I mean, to me, it's just simply that China is not China. You mentioned how to restrain

or look at this. To me, at least there's some tension between a realist and restrained look

at these issues. From a realist point of view, China is a rising power peer competitor to American

interest, especially in East Asia with a lot of our allies there. Russia just isn't. And the other

flip side to this to me too is, if we are concerned about a rising China, which I am,

getting bogged down in Eastern Europe with a mid tier power like Russia is probably the last thing

that we want to do. We need to be laser focused on the threat in the East. And that means reshoring

right now. I don't want to get into a military conflict over Taiwan. I certainly do not.

But to avoid that, we need to be laser focused on that and not getting bogged down in Eastern

Europe. So to me, it's almost that because Russia and China are different, one is more

powerful than the other, one is more of a threat to national interests. That's all the more reason

that we shouldn't be getting involved in Ukraine. And instead, turning our attention to the threat

from the East. Yeah, if there's one foreign policy thinker who you would give the crown

of Mr. Realist, it's John Meersheimer. And he's very much a we got to confront China kind of guy.

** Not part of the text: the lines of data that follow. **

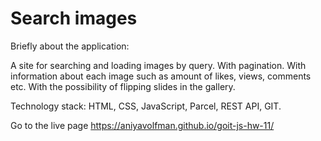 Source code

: # Search images

Briefly about the application:

A site for searching and loading images by query. 
With pagination. With information about each image such as amount of likes, views, comments etc. 
With the possibility of flipping slides in the gallery.

Technology stack: HTML, CSS, JavaScript, Parcel, REST API, GIT.

Go to the live page https://aniyavolfman.github.io/goit-js-hw-11/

And he's in and in spite of that has been at the forefront of people, probably maybe even more

dovish on Ukraine than most people attack. So clearly, it is a long standing strain within

the tech coalition that China is a serious threat in a way that Russia isn't. China threatens our

vital national interests in a way that Russia doesn't. And that's why Taiwan is just a completely

different animal than Ukraine. You know, something I'm curious about to bring it back to the 2002

Iraq war context. I'm having a bunch of kind of leftist, more progressive thinkers on foreign

policy who push back against a lot of the great power competition, Cold War two context, we're

not even talking about Ukraine, we're talking really about China. I wonder as two, you know,

writers, editors, publishers at the conservative publication that really is rooted in opposition

to the Iraq war, raising big questions about how, okay, 9 11s happened, there's a bunch of

different paths we're on. If we get on this one, this, this, this, and that happens, which I think

is pretty prescient on the case there. So that's where the street cred comes from. How do you look

at this Cold War two great power competition of China? Like, what are warning signs for you?

So like, bring your most 2002 energy to this book, what are you concerned about, given the

the bipartisan hawkish, hawkish consensus that's starting to form?

I'm not sure I understand exactly. Basically, what I'm asking is, if it's 2002, September 11th

has happened, the US has obviously been under attack by Al Qaeda, there's this broader, like,

Islamist movement, which is explicitly said it's at war with the United States, we go into Afghanistan

in the case to George W. Bush administration is making is preemptive war. And this is once again,

the essay of it's in the attack essay preemptive war is the solution to keeping the US safe in

the 21st century. Obviously, tack is writing against that sitting in the year 2023. There's

an increasingly bipartisan consensus that we are almost inextricably tied into a hostile and

potentially aggressive relationship with China. So given the spirit of tack issuing warnings

against that preemptive process that we underwent in 2002, what does your most, let's say,

PAPU canon spirit within you tell you, you would worry about when it comes to the US and China

going into the new year?

I will give Emil time to ponder his answer while I give you what will probably be a very

unsatisfying one, which is that I like your comparison, but I don't see the metaphor lining up

the way that you do. The reason to be against preemptive war in Iraq was because of the unintended

consequences. You could say Saddam Hussein, bad guy, Islamism, jihadism, real threat to America,

but war with Iraq is going to make things worse on both of those fronts and give us a bunch of

other problems that we didn't have before. When I think about unintended consequences,

which for me is the most important trait of a conservative and especially attack style conservative

is a sensitivity to unintended consequences. I think about China, but not China in 2023,

when we're all kind of looking down from the bottom of the whole thinking,

huh, we've dug ourselves in a hole here. I think about China in the year 2000 or in the 90s,

and people realized that China was a growing power. She wasn't a backward giant anymore.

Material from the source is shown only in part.